• What is required:
Read the data below line by line and copy each one with "textbf" in it.

Stored items:

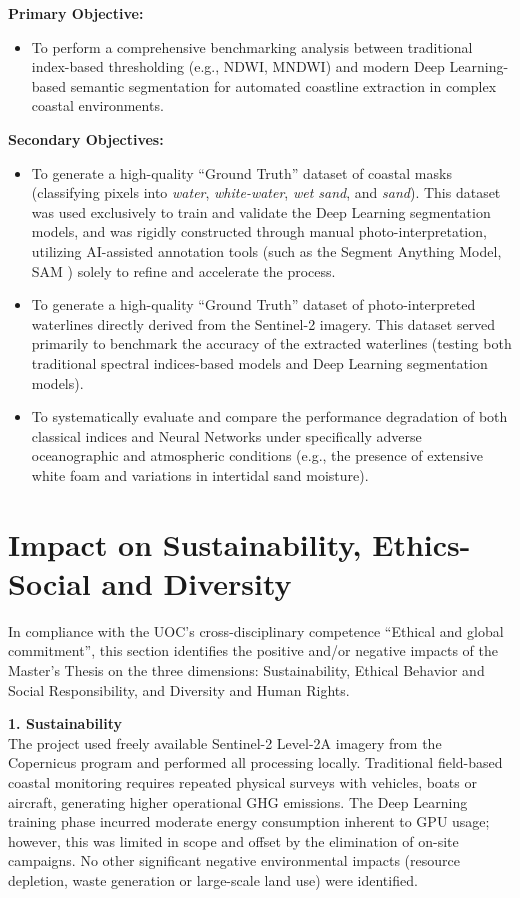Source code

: ﻿\documentclass[ENG]{TFUOC}%
\begin{document}
\vspace{0.3cm}
\noindent\textbf{Primary Objective:}
\begin{itemize}
    \item To perform a comprehensive benchmarking analysis between traditional index-based thresholding (e.g., NDWI, MNDWI) and modern Deep Learning-based semantic segmentation for automated coastline extraction in complex coastal environments.
\end{itemize}

\noindent\textbf{Secondary Objectives:}
\begin{itemize}
    \item To generate a high-quality ``Ground Truth'' dataset of coastal masks (classifying pixels into \textit{water}, \textit{white-water}, \textit{wet sand}, and \textit{sand}). This dataset was used exclusively to train and validate the Deep Learning segmentation models, and was rigidly constructed through manual photo-interpretation, utilizing AI-assisted annotation tools (such as the Segment Anything Model, SAM \citep{kirillov_segment_2023}) solely to refine and accelerate the process.
    \item To generate a high-quality ``Ground Truth'' dataset of photo-interpreted waterlines directly derived from the Sentinel-2 imagery. This dataset served primarily to benchmark the accuracy of the extracted waterlines (testing both traditional spectral indices-based models and Deep Learning segmentation models).
    \item To systematically evaluate and compare the performance degradation of both classical indices and Neural Networks under specifically adverse oceanographic and atmospheric conditions (e.g., the presence of extensive white foam and variations in intertidal sand moisture).
\end{itemize}

\section{Impact on Sustainability, Ethics-Social and Diversity}
\label{s:etic}

In compliance with the UOC's cross-disciplinary competence ``Ethical and global commitment'', this section identifies the positive and/or negative impacts of the Master's Thesis on the three dimensions: Sustainability, Ethical Behavior and Social Responsibility, and Diversity and Human Rights.

\textbf{1. Sustainability} \\
The project used freely available Sentinel-2 Level-2A imagery from the Copernicus program and performed all processing locally. Traditional field-based coastal monitoring requires repeated physical surveys with vehicles, boats or aircraft, generating higher operational GHG emissions. The Deep Learning training phase incurred moderate energy consumption inherent to GPU usage; however, this was limited in scope and offset by the elimination of on-site campaigns. No other significant negative environmental impacts (resource depletion, waste generation or large-scale land use) were identified.
\end{document}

• Answer box:
\noindent\textbf{Primary Objective:}
\noindent\textbf{Secondary Objectives:}
\textbf{1. Sustainability} \\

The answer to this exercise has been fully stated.